No. 7 El problema del señor Spock

En la famosa teleserie “Viaje a las estrellas” (hoy convertida en serie de películas), había un aparato capaz de teletransportar personas de un lugar a otro en forma instantánea. Lo que nunca se supo era si lo que viajaba era la materia que formaba los cuerpos de los tripulantes, o solamente la información sobre cómo estaban constituidos. Si lo segundo fuera cierto —que sería la opción más práctica—, no había ninguna razón para que el aparato teletransportador no pudiera ser usado para producir en el sitio de llegada no uno, sino dos cuerpos idénticos al que originalmente había sido desintegrado en el sitio de partida. (Claro que entonces no se llamaría teletransportador, sino duplicador). ¿Qué pasaría si se produjeran por este método dos gemelos, digamos del señor Spock?, ¿serían la misma persona, o dos seres diferentes?, ¿pensarían y actuarían igual o cada uno seguiría su propia vida?

La clonación, es decir, la posibilidad de producir, en forma asexual, un duplicado genéticamente idéntico de un ser vivo (tan de moda últimamente) nos enfrenta con un problema similar. Octavio Paz, por ejemplo, en su libro La llama doble consideró con recelo la posibilidad de clonar un ser humano, pues pensó que la duplicación de una personalidad traería problemas éticos imposibles de resolver. Se equivocaba, ya que un ser humano clonado es genética, pero no mentalmente, idéntico a su “progenitor”. Los gemelos clonados serían, sin lugar a dudas, dos personas distintas, por la misma razón que dos gemelos idénticos tienen cada uno su propia vida y personalidad (a veces muy diferentes entre sí).

En su reciente novela El quinteto de Cambridge, el escritor científico John L. Casti presenta otro problema del mismo tipo. El libro trata de una reunión, poco después de la Segunda Guerra Mundial, en la que cinco de los más famosos científicos del mundo se reúnen para discutir la posibilidad de crear una máquina capaz de pensar como lo hacemos los seres humanos.

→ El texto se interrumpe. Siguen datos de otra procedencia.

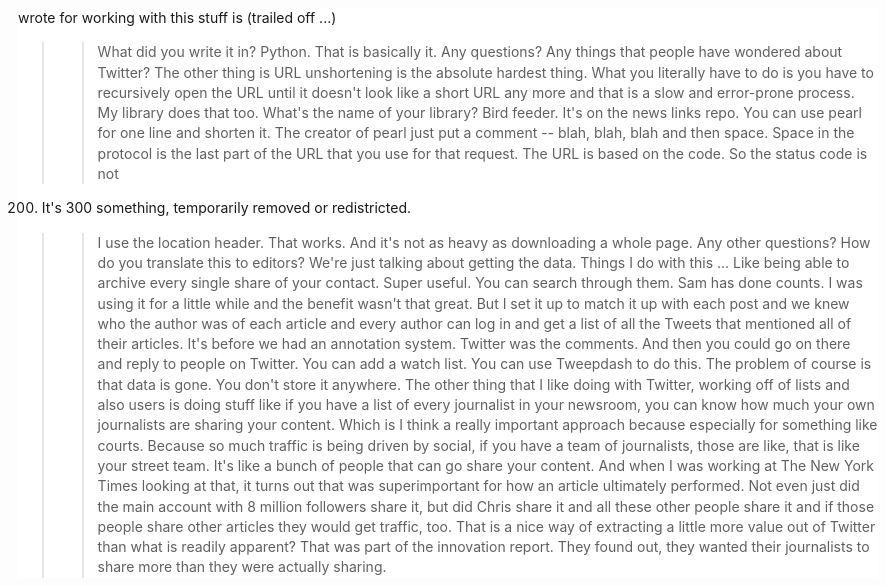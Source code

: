 


wrote for working with this stuff is (trailed off ...)
>> What did you write it in?
>> Python.  That is basically it.  Any questions?  Any things
that people have wondered about Twitter?  The other thing is URL
unshortening is the absolute hardest thing.  What you literally have
to do is you have to recursively open the URL until it doesn't look
like a short URL any more and that is a slow and error-prone process.
My library does that too.
>> What's the name of your library?
>> Bird feeder.  It's on the news links repo.
>> You can use pearl for one line and shorten it.  The creator of
pearl just put a comment -- blah, blah, blah and then space.  Space in
the protocol is the last part of the URL that you use for that
request.  The URL is based on the code.  So the status code is not
200.  It's 300 something, temporarily removed or redistricted.
>> I use the location header.  That works.  And it's not as heavy
as downloading a whole page.
Any other questions?
>> How do you translate this to editors?
>> We're just talking about getting the data.  Things I do with
this ...  Like being able to archive every single share of your
contact.  Super useful.  You can search through them.  Sam has done
counts.
>> I was using it for a little while and the benefit wasn't that
great.  But I set it up to match it up with each post and we knew who
the author was of each article and every author can log in and get a
list of all the Tweets that mentioned all of their articles.  It's
before we had an annotation system.  Twitter was the comments.  And
then you could go on there and reply to people on Twitter.  You can
add a watch list.
>> You can use Tweepdash to do this.  The problem of course is
that data is gone.  You don't store it anywhere.
The other thing that I like doing with Twitter, working off of
lists and also users is doing stuff like if you have a list of every
journalist in your newsroom, you can know how much your own
journalists are sharing your content.  Which is I think a really
important approach because especially for something like courts.
Because so much traffic is being driven by social, if you have a team
of journalists, those are like, that is like your street team.  It's
like a bunch of people that can go share your content.  And when I was
working at The New York Times looking at that, it turns out that was
superimportant for how an article ultimately performed.  Not even just
did the main account with 8 million followers share it, but did Chris
share it and all these other people share it and if those people share
other articles they would get traffic, too.
That is a nice way of extracting a little more value out of
Twitter than what is readily apparent?
>> That was part of the innovation report.  They found out, they
wanted their journalists to share more than they were actually
sharing.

¿Bastaría imitar, detalladamente, la estructura del cerebro humano para obtener en forma automática una mente humana? Eso plantearía el siguiente problema: ¿qué pasaría si, en el momento de su muerte, copiáramos exactamente el cerebro de una persona y construyéramos no una, sino dos máquinas idénticas?, ¿cuál de ellas sería la persona?, ¿la habríamos duplicado?, o ¿sería cada máquina un gemelo distinto, dos personas con su propia individualidad?

Al igual que con la clonación y el problema del señor Spock, este tipo de preguntas nos hacen darnos cuenta de que una cosa es poder hacer algo gracias a los avances de la ciencia, y otra es entender qué estamos haciendo.